● Work to be completed: Among the lines of the material below, count those holding "University". Report the number by itself.

● Information:
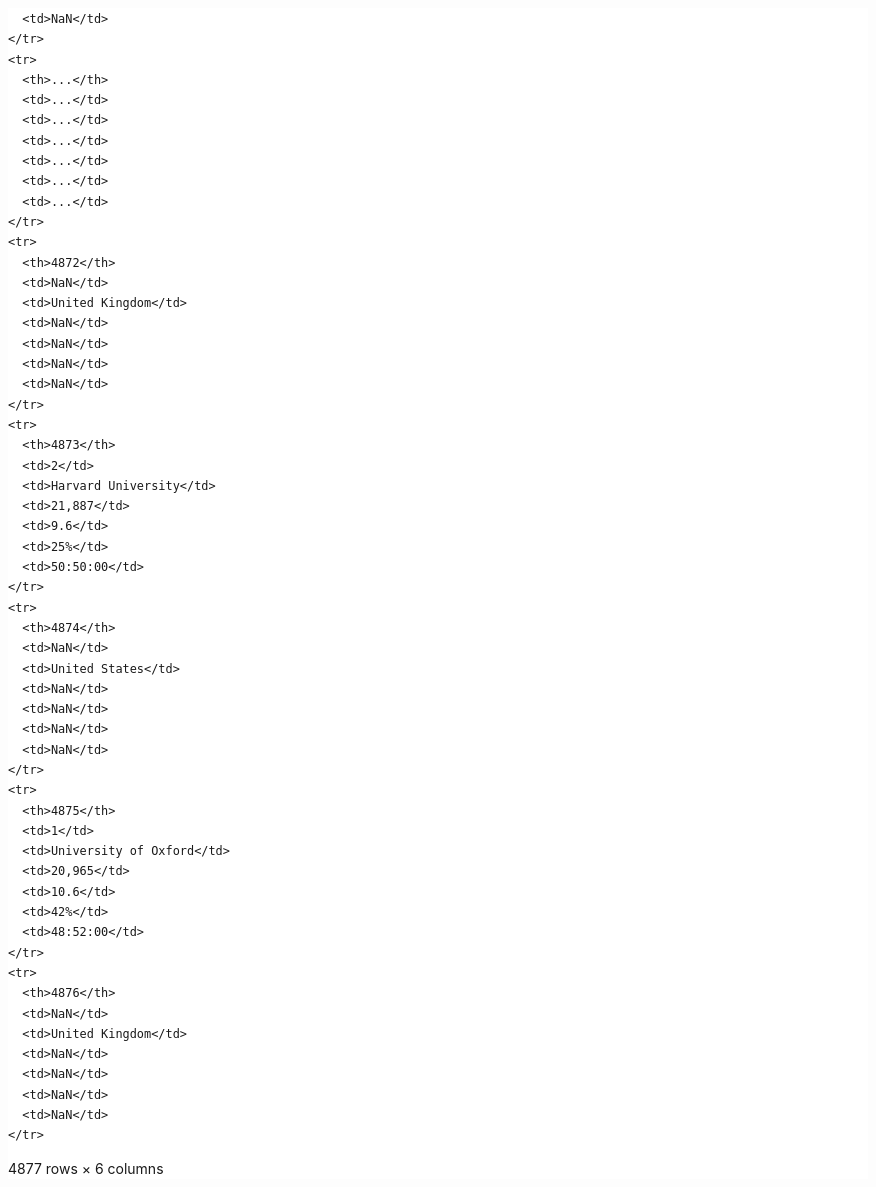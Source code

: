       <td>NaN</td>
    </tr>
    <tr>
      <th>...</th>
      <td>...</td>
      <td>...</td>
      <td>...</td>
      <td>...</td>
      <td>...</td>
      <td>...</td>
    </tr>
    <tr>
      <th>4872</th>
      <td>NaN</td>
      <td>United Kingdom</td>
      <td>NaN</td>
      <td>NaN</td>
      <td>NaN</td>
      <td>NaN</td>
    </tr>
    <tr>
      <th>4873</th>
      <td>2</td>
      <td>Harvard University</td>
      <td>21,887</td>
      <td>9.6</td>
      <td>25%</td>
      <td>50:50:00</td>
    </tr>
    <tr>
      <th>4874</th>
      <td>NaN</td>
      <td>United States</td>
      <td>NaN</td>
      <td>NaN</td>
      <td>NaN</td>
      <td>NaN</td>
    </tr>
    <tr>
      <th>4875</th>
      <td>1</td>
      <td>University of Oxford</td>
      <td>20,965</td>
      <td>10.6</td>
      <td>42%</td>
      <td>48:52:00</td>
    </tr>
    <tr>
      <th>4876</th>
      <td>NaN</td>
      <td>United Kingdom</td>
      <td>NaN</td>
      <td>NaN</td>
      <td>NaN</td>
      <td>NaN</td>
    </tr>
  </tbody>
</table>
<p>4877 rows × 6 columns</p>
</div>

● Answer below: 2